Remotely controlling Celestia via Flash
Posted: 14.12.2004, 21:41
by thekryptonian
howard wrote:Thanks guys. Maxim I have your stuff and will have a look.
How about envoking mouse/keyboard events to control/navigate Celestia from Flash (I'll use that app as the running example) to say, use a .cel to get to the ISS upon launch of Celestia but then be able to manipulte the station from there.
Idea is to use Flash to build a UI, for example, an orbiter cockpit and be able to provide the user the experience of flying up to and arround the station at will. The UI is flash and Celestia is the application you see through the window.
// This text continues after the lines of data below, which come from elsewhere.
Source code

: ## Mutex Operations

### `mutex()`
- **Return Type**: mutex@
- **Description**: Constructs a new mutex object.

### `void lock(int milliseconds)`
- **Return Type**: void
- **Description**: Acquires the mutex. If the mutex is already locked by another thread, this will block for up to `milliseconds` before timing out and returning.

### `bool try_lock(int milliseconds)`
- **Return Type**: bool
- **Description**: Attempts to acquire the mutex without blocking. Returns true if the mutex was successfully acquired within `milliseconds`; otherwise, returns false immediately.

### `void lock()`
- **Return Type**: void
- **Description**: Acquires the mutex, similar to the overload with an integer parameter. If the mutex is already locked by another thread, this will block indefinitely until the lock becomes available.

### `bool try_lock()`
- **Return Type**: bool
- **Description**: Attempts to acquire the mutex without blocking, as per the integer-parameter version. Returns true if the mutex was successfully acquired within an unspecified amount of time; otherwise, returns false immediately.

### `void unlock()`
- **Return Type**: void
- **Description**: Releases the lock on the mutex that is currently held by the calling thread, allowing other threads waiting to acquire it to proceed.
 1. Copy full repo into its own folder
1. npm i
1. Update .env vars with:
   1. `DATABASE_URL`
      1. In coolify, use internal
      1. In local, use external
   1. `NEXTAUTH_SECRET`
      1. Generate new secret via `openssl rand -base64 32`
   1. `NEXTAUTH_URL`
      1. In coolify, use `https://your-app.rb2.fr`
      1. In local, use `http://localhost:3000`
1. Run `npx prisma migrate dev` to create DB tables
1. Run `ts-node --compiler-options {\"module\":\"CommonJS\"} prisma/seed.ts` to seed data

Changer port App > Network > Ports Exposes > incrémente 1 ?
Hmm that one is a bit tough and from what little Ive poked around with Celestia's scripting system I dont think you could do this...Any sort of input into celestia like this would have to be done using Lua...I suppose you could try having flash generate simple lua scripts on the fly and have them execute then but Flash no longer allows the external operation of files since version 6.0 due to security reasons...Java might be a better option for something like this...I suppose some in depth Java beans could probably load Celestia via a Lua script and control its movement...As for a cockpit...Thats only if Chris or Harald implemented a feature like this in some more recent version of the celx system...using a script to load a 3ds or cmod file of a cockpit and have it follow the observer...[/quote]
Here's an idea - Flash can't talk to your operating system directly, but it
can open a pipe to a servlet and perform XML transactions with the servlet. If you built in a communications handler into Celestia, you could send control codes from your Flash interface and control Celestia as though you were entering keystroke, mouse or joystick commands directly. If you ran that over the Internet, the control lag could be considerable. If Celestia and its Flash-based controller program were both on the same subnet in a LAN, though, that would be another matter. It could be quite responsive if the XML command size were kept small.